Narrative A low BNP might be helpful in ruling out CHF if the pre-test probability is equivocal. However, if pretest probability for CHF is low and BNP is above threshhold, BNP would not be helpful in ruling in CHF. In other words, very low BNP values in patients with low probability of heart failure and very high BNP values in patients with high probability of the disease can conﬁrm clinical suspicions.
Author Khaled Hassan, MD and Shahriar Zehtabchi, MD
Published/Updated April 8, 2013
What are Likelihood Ratios?
LR, pretest probability and posttest (or posterior) probability are daunting terms that describe simple concepts that we all intuitively understand.

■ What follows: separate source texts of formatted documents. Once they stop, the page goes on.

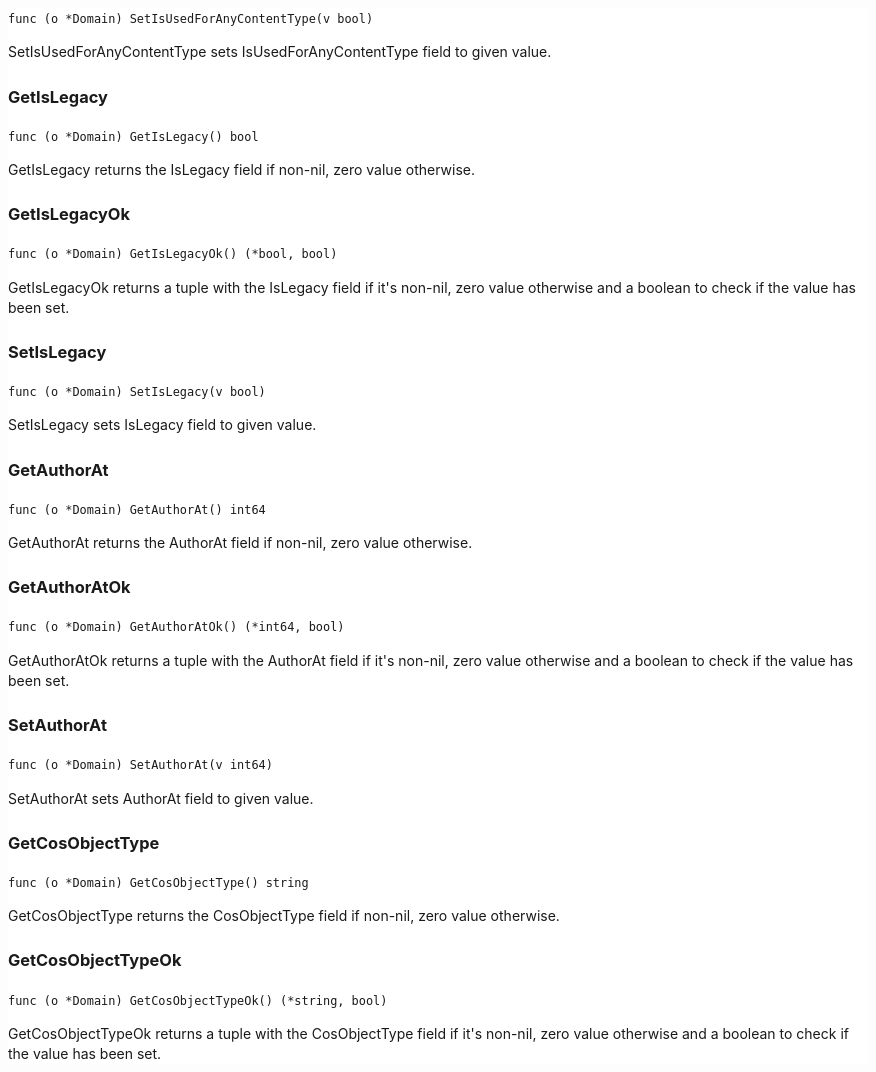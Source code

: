 `func (o *Domain) SetIsUsedForAnyContentType(v bool)`

SetIsUsedForAnyContentType sets IsUsedForAnyContentType field to given value.


### GetIsLegacy

`func (o *Domain) GetIsLegacy() bool`

GetIsLegacy returns the IsLegacy field if non-nil, zero value otherwise.

### GetIsLegacyOk

`func (o *Domain) GetIsLegacyOk() (*bool, bool)`

GetIsLegacyOk returns a tuple with the IsLegacy field if it's non-nil, zero value otherwise
and a boolean to check if the value has been set.

### SetIsLegacy

`func (o *Domain) SetIsLegacy(v bool)`

SetIsLegacy sets IsLegacy field to given value.


### GetAuthorAt

`func (o *Domain) GetAuthorAt() int64`

GetAuthorAt returns the AuthorAt field if non-nil, zero value otherwise.

### GetAuthorAtOk

`func (o *Domain) GetAuthorAtOk() (*int64, bool)`

GetAuthorAtOk returns a tuple with the AuthorAt field if it's non-nil, zero value otherwise
and a boolean to check if the value has been set.

### SetAuthorAt

`func (o *Domain) SetAuthorAt(v int64)`

SetAuthorAt sets AuthorAt field to given value.


### GetCosObjectType

`func (o *Domain) GetCosObjectType() string`

GetCosObjectType returns the CosObjectType field if non-nil, zero value otherwise.

### GetCosObjectTypeOk

`func (o *Domain) GetCosObjectTypeOk() (*string, bool)`

GetCosObjectTypeOk returns a tuple with the CosObjectType field if it's non-nil, zero value otherwise
and a boolean to check if the value has been set.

Let's start with pretest probability: that's just a fancy term for my initial impression, before we perform whatever test it is that we're going to use.
For example, a patient with prior stents comes in sweating and clutching his chest in agony, I have a pretty high suspicion that he's having an MI – let's say, 60%. That is my pretest probability.
He immediately gets an ECG (known here as the "test") showing an obvious STEMI.
Now, I know there are some STEMI mimics, so I'm not quite 100%, but based on my experience I'm 99.5% sure that he's having an MI right now. This is my posttest probability - the new impression I have that the patient has the disease after we did our test.
And likelihood ration? That's just the name for the statistical tool that converted the pretest probability to the posttest probability - it's just a mathematical description of the strength of that test.
Using an online calculator, that means the LR+ that got me from 60% to 99.5% is 145, which is about as high an LR you can get (and the actual LR for an emergency physician who thinks an ECG shows an obvious STEMI).